> _The problem_: Repeat only the stretch of lines below that runs from the line with "It reads in" through the line with "Example string: The", unaltered.

> _Data to use_:
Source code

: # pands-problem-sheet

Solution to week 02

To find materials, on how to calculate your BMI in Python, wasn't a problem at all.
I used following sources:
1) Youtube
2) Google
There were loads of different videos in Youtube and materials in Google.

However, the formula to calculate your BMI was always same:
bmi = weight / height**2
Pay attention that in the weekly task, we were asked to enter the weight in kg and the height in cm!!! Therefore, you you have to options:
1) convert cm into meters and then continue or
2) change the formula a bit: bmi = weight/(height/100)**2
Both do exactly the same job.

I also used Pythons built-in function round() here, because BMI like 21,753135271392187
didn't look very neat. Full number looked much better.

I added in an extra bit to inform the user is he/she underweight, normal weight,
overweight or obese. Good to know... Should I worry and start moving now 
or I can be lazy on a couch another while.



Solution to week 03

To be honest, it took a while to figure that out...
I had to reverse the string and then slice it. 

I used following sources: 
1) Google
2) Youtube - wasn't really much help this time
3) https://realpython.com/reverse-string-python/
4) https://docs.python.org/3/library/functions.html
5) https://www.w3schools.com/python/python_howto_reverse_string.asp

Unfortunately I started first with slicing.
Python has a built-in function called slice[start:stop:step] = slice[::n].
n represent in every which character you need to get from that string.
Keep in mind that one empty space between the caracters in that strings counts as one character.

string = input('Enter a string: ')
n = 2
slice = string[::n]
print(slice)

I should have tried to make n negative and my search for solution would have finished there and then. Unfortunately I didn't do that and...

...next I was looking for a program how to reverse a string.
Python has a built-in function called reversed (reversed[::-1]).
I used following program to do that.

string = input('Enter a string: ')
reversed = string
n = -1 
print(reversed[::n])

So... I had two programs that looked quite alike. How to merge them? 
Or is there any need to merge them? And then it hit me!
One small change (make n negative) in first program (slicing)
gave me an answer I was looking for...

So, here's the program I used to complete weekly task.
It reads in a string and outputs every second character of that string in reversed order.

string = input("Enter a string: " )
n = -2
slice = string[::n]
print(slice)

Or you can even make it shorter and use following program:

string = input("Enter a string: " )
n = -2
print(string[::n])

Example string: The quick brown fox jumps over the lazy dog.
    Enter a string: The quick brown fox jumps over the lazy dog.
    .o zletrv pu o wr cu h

---

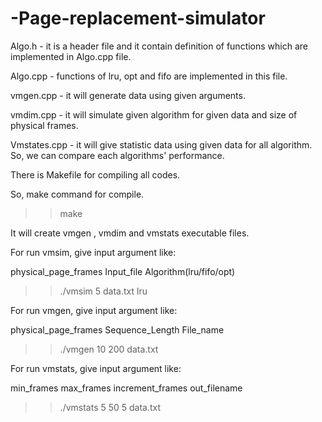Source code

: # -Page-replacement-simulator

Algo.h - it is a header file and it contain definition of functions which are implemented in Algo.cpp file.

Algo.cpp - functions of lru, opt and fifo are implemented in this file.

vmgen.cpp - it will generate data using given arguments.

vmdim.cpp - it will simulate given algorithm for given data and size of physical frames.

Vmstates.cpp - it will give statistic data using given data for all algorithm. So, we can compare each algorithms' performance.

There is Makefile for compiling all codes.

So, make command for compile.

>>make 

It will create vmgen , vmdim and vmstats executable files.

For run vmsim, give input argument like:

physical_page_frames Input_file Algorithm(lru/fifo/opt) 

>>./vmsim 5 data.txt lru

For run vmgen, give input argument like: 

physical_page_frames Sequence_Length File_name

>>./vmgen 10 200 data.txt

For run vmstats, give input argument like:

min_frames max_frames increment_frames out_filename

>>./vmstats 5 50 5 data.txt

> _Response area_:
It reads in a string and outputs every second character of that string in reversed order.

string = input("Enter a string: " )
n = -2
slice = string[::n]
print(slice)

Or you can even make it shorter and use following program:

string = input("Enter a string: " )
n = -2
print(string[::n])

Example string: The quick brown fox jumps over the lazy dog.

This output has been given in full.